The Bench-Bar-Media Committee, which was created in 2008 by Chief Justice Ronald M. George, created a list of recommendations for the Judicial Council to adopt that would “foster improved understanding and working relationships among California judges, lawyers and journalists,” a news release from the Judicial Council says. These recommendations are open for public comment until 5 p.m. on Oct. 29 on the council’s website.Highlights of the recommendations:
- Cameras in Court: Amend rule 1.150 of the California Rules of Court to provide an explicit presumption that cameras and other recording devices are allowed in the courtroom unless sufficient reasons exist to prohibit or limit their use.
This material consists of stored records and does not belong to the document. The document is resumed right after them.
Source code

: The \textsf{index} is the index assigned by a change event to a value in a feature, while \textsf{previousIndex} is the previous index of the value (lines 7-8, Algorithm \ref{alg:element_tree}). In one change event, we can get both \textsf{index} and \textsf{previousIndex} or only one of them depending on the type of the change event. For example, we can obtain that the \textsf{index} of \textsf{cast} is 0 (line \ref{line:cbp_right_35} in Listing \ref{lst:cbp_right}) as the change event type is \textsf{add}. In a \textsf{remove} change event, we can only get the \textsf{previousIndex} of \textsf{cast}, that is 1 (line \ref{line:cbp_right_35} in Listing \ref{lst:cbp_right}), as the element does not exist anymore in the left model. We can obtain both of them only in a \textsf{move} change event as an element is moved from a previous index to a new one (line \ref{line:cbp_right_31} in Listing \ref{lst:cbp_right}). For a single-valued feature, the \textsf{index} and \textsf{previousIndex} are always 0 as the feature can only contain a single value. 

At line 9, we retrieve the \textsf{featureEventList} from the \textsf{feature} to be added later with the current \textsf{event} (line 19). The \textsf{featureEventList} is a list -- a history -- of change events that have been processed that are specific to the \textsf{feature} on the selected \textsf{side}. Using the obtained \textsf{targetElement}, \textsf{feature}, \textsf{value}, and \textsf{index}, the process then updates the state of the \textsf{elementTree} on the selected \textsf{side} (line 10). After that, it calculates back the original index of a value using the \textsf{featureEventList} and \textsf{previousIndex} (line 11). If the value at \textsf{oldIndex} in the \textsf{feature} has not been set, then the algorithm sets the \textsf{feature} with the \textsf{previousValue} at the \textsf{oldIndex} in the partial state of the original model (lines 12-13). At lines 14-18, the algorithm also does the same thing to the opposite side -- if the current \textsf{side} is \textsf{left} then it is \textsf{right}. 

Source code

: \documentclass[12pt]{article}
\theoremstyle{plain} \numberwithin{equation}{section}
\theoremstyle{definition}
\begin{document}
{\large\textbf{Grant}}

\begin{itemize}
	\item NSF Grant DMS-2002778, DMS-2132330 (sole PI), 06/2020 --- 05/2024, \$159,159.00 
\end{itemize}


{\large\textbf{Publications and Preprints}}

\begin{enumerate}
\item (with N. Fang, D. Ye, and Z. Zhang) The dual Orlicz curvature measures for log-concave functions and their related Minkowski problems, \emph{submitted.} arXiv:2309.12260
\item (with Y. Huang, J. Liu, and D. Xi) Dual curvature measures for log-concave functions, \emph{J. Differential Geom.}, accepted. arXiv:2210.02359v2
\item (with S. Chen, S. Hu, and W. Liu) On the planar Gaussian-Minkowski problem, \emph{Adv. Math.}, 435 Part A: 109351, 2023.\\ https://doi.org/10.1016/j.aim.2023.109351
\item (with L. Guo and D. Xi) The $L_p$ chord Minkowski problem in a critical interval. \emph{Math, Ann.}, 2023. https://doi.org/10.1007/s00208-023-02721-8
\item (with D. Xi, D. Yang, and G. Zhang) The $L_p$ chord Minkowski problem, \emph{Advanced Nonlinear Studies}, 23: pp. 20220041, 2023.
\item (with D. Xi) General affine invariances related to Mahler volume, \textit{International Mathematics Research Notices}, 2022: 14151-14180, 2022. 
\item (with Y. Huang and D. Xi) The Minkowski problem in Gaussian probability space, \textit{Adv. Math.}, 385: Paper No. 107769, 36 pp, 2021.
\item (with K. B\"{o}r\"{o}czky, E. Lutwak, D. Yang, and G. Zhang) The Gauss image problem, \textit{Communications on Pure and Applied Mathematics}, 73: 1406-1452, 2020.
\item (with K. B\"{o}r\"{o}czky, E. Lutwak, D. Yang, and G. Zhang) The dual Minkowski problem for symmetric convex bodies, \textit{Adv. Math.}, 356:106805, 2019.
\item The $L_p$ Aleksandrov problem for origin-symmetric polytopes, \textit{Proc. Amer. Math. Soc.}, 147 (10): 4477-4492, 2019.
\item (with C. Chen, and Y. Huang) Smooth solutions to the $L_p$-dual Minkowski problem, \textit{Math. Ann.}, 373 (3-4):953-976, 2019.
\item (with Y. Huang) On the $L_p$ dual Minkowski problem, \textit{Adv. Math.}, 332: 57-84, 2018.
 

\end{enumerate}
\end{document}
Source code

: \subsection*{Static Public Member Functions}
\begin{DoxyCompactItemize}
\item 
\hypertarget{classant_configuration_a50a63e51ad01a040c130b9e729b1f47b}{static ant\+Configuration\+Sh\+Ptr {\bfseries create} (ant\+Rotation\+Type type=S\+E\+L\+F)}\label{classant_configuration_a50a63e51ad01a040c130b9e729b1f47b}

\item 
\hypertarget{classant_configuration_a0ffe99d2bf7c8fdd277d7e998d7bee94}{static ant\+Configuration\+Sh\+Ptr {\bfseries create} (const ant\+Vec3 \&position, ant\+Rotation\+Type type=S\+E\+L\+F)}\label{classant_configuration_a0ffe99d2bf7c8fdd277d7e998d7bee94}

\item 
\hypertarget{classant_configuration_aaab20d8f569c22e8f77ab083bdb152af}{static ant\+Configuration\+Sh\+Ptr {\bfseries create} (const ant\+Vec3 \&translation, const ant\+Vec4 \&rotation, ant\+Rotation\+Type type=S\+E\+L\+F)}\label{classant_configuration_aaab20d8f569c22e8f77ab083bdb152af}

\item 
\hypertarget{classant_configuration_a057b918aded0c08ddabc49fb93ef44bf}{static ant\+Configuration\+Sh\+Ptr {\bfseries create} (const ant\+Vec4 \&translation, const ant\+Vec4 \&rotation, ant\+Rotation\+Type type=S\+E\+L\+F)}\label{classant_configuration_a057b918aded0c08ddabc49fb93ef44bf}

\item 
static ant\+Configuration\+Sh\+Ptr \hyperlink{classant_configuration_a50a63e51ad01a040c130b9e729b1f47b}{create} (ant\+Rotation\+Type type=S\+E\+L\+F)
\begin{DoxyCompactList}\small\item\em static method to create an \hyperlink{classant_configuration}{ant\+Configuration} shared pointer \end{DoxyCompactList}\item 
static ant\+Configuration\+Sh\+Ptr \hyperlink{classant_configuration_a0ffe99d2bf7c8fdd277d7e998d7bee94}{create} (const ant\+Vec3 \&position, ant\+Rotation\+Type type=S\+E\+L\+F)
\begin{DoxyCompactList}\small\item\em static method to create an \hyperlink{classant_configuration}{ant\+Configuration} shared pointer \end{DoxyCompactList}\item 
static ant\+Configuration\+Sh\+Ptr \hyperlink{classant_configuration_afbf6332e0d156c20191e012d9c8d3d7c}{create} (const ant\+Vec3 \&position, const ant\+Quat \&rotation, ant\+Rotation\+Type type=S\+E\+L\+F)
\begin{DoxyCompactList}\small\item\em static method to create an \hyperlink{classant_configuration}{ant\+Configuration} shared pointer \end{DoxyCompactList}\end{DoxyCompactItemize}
The recommendation also calls for judges to make specific findings to prohibit or limit the use of cameras and other recording devices.
- Gag Orders: Adopt a uniform statewide rule similar to those governing orders sealing records and consistent with the opinion in Hurvitz v. Hoefflin (2000) 84 Cal.App.4th 1232. That ruling, among other things, requires a specific finding of a legitimate competing interest that overrides the public’s right of access and justifies some form of gag order. The ruling also limits the scope of any gag order to the narrowest restraint and shortest time period necessary to protect the identified overriding interest.
- Orders Sealing Records: Develop a rule of court that requires all courts to post notice of any application for, or entry of, an order sealing a record on their local websites within five court business days after filing or entry. If that is not possible, the proposed rule would require that such a notice be sent to the Judicial Council for publication on the judicial branch’s website within the same five court business days required for posting online.
- Educational Programs: Support creation of educational content and programs to enhance relationships and cross-communication among the bench, bar, media, court staff, and public.
- Judicial Officer Training: Develop training for judges and justices on how to present the meaning or substance of court decisions in a way that can be easily understood by the media and the public.
- The Bench-Bar-Media Committee also drafted proposals to address the need to explain legal terminology to the public and media; create online training materials for court staff and judges; develop regional media access plans; and make regional public information officers available to assist the courts.